*Instructions to follow*:
Consider the material that follows. How many of its lines contain "NVIDIA"? Reply with the number alone.
[Opening Records for this exercise section]
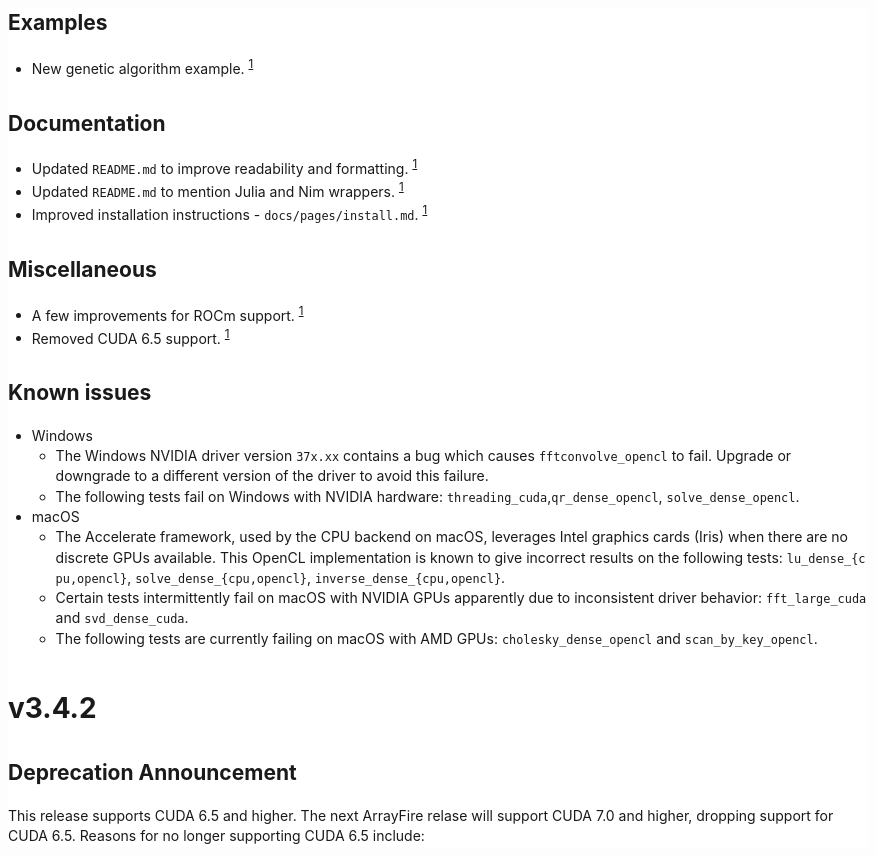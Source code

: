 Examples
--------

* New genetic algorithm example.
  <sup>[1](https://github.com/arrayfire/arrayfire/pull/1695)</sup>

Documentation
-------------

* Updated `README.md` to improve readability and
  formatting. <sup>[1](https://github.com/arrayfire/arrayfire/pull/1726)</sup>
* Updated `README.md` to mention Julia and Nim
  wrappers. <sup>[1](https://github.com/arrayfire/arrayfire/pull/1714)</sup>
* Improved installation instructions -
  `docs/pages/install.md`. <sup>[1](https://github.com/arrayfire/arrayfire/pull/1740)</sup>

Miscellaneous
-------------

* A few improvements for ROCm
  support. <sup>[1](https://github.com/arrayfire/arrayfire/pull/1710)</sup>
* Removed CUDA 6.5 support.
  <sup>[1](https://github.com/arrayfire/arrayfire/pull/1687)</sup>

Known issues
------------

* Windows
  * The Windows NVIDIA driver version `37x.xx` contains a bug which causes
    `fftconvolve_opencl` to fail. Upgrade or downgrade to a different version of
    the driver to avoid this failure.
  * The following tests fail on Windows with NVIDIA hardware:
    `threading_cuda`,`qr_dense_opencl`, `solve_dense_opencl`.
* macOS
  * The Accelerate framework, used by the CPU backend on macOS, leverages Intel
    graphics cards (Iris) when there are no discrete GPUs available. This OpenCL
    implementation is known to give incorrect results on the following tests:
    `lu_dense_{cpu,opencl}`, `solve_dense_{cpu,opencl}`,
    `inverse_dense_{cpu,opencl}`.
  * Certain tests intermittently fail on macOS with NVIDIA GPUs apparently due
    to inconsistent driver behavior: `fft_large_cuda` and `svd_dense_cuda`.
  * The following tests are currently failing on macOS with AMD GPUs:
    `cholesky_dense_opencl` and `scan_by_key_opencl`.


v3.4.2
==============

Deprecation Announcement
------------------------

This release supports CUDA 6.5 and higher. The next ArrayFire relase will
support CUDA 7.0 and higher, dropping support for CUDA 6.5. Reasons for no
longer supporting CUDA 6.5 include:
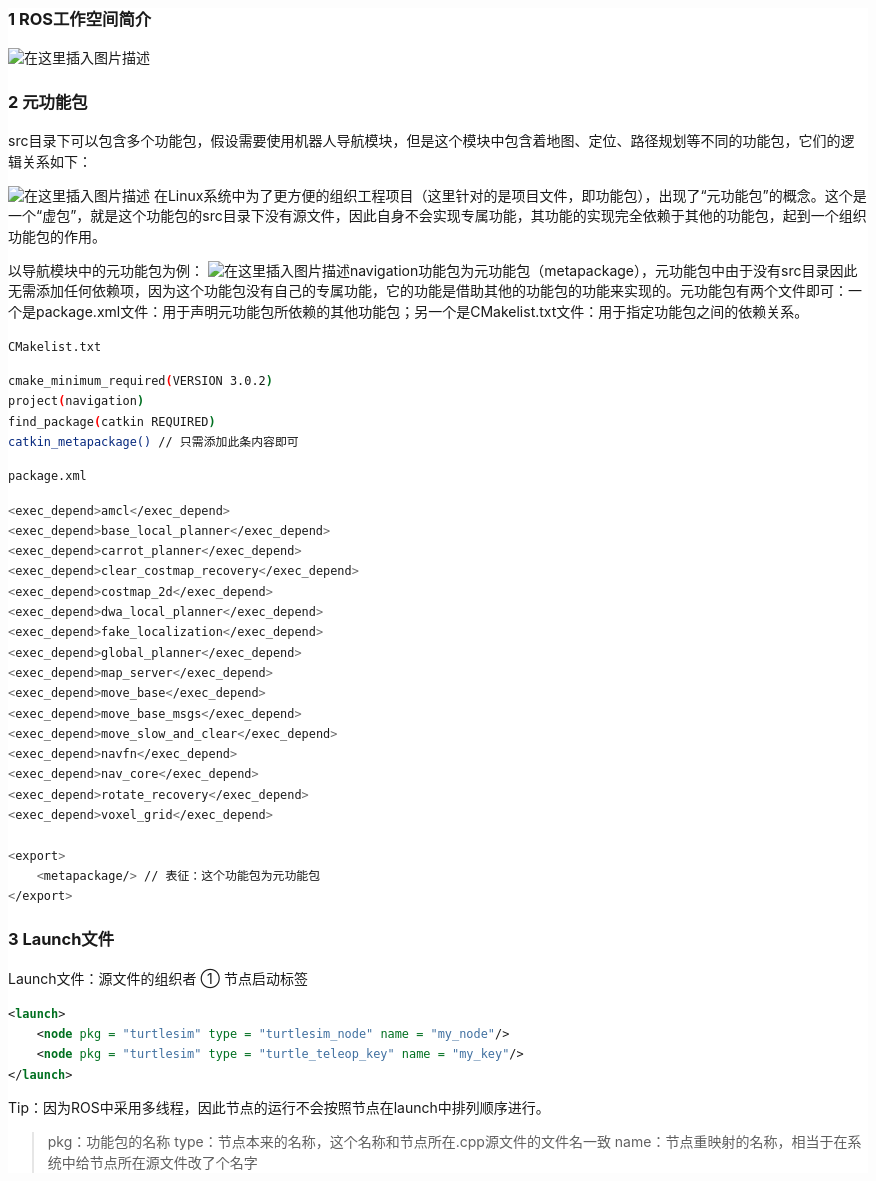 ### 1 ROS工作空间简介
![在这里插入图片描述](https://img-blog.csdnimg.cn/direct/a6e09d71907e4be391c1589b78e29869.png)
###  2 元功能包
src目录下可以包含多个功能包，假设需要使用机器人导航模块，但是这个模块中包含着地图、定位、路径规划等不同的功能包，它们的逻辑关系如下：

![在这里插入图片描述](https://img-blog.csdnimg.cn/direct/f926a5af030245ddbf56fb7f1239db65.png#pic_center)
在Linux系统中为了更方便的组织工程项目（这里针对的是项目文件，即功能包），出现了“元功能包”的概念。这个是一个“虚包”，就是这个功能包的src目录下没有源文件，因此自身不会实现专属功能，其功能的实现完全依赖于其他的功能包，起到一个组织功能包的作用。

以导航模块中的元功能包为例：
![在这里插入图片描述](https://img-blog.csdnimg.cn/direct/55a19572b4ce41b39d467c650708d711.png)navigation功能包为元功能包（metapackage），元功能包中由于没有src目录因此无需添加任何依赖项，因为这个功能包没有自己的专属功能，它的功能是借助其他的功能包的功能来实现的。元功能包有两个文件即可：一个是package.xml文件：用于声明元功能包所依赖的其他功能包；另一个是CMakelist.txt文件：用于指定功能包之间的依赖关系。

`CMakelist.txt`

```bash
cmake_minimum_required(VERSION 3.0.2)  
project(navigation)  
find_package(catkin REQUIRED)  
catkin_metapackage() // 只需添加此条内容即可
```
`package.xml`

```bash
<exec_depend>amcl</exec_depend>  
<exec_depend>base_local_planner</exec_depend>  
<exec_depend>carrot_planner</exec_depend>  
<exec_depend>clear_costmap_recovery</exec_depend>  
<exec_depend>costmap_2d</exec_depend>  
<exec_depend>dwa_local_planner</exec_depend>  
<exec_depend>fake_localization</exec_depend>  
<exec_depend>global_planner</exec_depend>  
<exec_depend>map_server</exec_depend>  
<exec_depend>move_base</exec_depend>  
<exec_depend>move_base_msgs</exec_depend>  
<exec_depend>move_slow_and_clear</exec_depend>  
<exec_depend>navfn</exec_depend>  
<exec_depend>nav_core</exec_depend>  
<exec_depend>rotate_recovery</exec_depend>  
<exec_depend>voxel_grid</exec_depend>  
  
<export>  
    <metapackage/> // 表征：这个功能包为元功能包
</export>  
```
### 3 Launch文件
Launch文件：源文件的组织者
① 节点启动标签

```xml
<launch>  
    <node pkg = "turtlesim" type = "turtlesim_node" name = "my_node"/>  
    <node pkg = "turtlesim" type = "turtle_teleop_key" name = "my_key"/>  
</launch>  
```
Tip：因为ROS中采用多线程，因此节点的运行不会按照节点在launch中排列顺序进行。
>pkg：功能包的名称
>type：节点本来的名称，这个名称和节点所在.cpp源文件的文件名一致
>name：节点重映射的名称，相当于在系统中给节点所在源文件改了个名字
[Closing Records for this exercise section]
*Response*:
3